A question around logstash S3 input plugin

Hi All,

We run logstash on multiple EC2 instances behind a loadbalancer for reliability purposes. We are thinking of using the S3 input plugin. Since the servers are created by auto-scaling process of AWS, they are exactly same.

I am trying to get some clarity around the behaviour of the S3 input plugin when multiple instances of Logstash are running polling the same S3 bucket and prefix.

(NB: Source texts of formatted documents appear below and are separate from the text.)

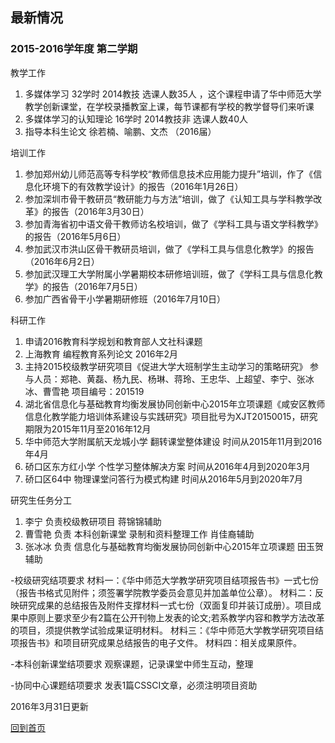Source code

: ## 最新情况 ##

### 2015-2016学年度 第二学期 ###
教学工作
1. 多媒体学习 32学时 2014教技  选课人数35人 ，这个课程申请了华中师范大学教学创新课堂，在学校录播教室上课，每节课都有学校的教学督导们来听课
2. 多媒体学习的认知理论 16学时 2014教技非 选课人数40人
3. 指导本科生论文  徐若楠、喻鹏、文杰 （2016届）

培训工作
1. 参加郑州幼儿师范高等专科学校“教师信息技术应用能力提升”培训，作了《信息化环境下的有效教学设计》的报告（2016年1月26日）
2. 参加深圳市骨干教研员“教研能力与方法”培训，做了《认知工具与学科教学改革》的报告（2016年3月30日）
3. 参加青海省初中语文骨干教师访名校培训，做了《学科工具与语文学科教学》的报告（2016年5月6日）
4. 参加武汉市洪山区骨干教研员培训，做了《学科工具与信息化教学》的报告（2016年6月2日）
5. 参加武汉理工大学附属小学暑期校本研修培训班，做了《学科工具与信息化教学》的报告（2016年7月5日）
6. 参加广西省骨干小学暑期研修班（2016年7月10日）


科研工作
1. 申请2016教育科学规划和教育部人文社科课题
2. 上海教育 编程教育系列论文 2016年2月
3. 主持2015校级教学研究项目《促进大学大班制学生主动学习的策略研究》 参与人员：郑艳、黄磊、杨九民、杨琳、蒋玲、王忠华、上超望、李宁、张冰冰、曹雪艳  项目编号：201519
4. 湖北省信息化与基础教育均衡发展协同创新中心2015年立项课题《咸安区教师信息化教学能力培训体系建设与实践研究》项目批号为XJT20150015，研究期限为2015年11月至2016年12月
5. 华中师范大学附属航天龙城小学 翻转课堂整体建设  时间从2015年11月到2016年4月
6. 硚口区东方红小学 个性学习整体解决方案  时间从2016年4月到2020年3月
7. 硚口区64中 物理课堂问答行为模式构建  时间从2016年5月到2020年7月

研究生任务分工
1. 李宁  负责校级教研项目   蒋锦锦辅助
2.  曹雪艳 负责 本科创新课堂 录制和资料整理工作  肖佳裔辅助
3.  张冰冰 负责  信息化与基础教育均衡发展协同创新中心2015年立项课题  田玉贺辅助

  
-校级研究结项要求
材料一：《华中师范大学教学研究项目结项报告书》一式七份（报告书格式见附件；须签署学院教学委员会意见并加盖单位公章）。
材料二：反映研究成果的总结报告及附件支撑材料一式七份（双面复印并装订成册）。项目成果中原则上要求至少有2篇在公开刊物上发表的论文;若系教学内容和教学方法改革的项目，须提供教学试验成果证明材料。
材料三：《华中师范大学教学研究项目结项报告书》和项目研究成果总结报告的电子文件。
材料四：相关成果原件。

-本科创新课堂结项要求
观察课题，记录课堂中师生互动，整理

-协同中心课题结项要求
发表1篇CSSCI文章，必须注明项目资助

2016年3月31日更新

[回到首页](http://4instructor.com/#!index.md)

My understanding is that they should be fine since each S3 object is key looks like a filepath but is not actually a filepath.

Sample code for my case will be like this. I delete the S3 object after reading it. So no need to track the last handled file.

input
{
	s3
	{
		bucket => "testbucket"
		prefix => "get/this/data"
		region => "us-east-2"
		delete => true
		interval => 100
		sincedb_path => "/dev/null"
		additional_settings => {
			"force_path_style" => true
			"follow_redirects" => false
			}
	}
}

This input does not support this, it can lead to duplicates as you cannot guarantee that multiple Logstash instances will not try to read the same object in S3 at the same type.

If you need to have multiple instances reading the same bucket you should something that support it, one option is to use Filebeat with the AWS S3 Input with SQS configured, this is also the recommend way to consume logs from S3 buckets.

Thanks. Makes things a lot clearer. I will go through the link you posted.

This topic was automatically closed 28 days after the last reply. New replies are no longer allowed.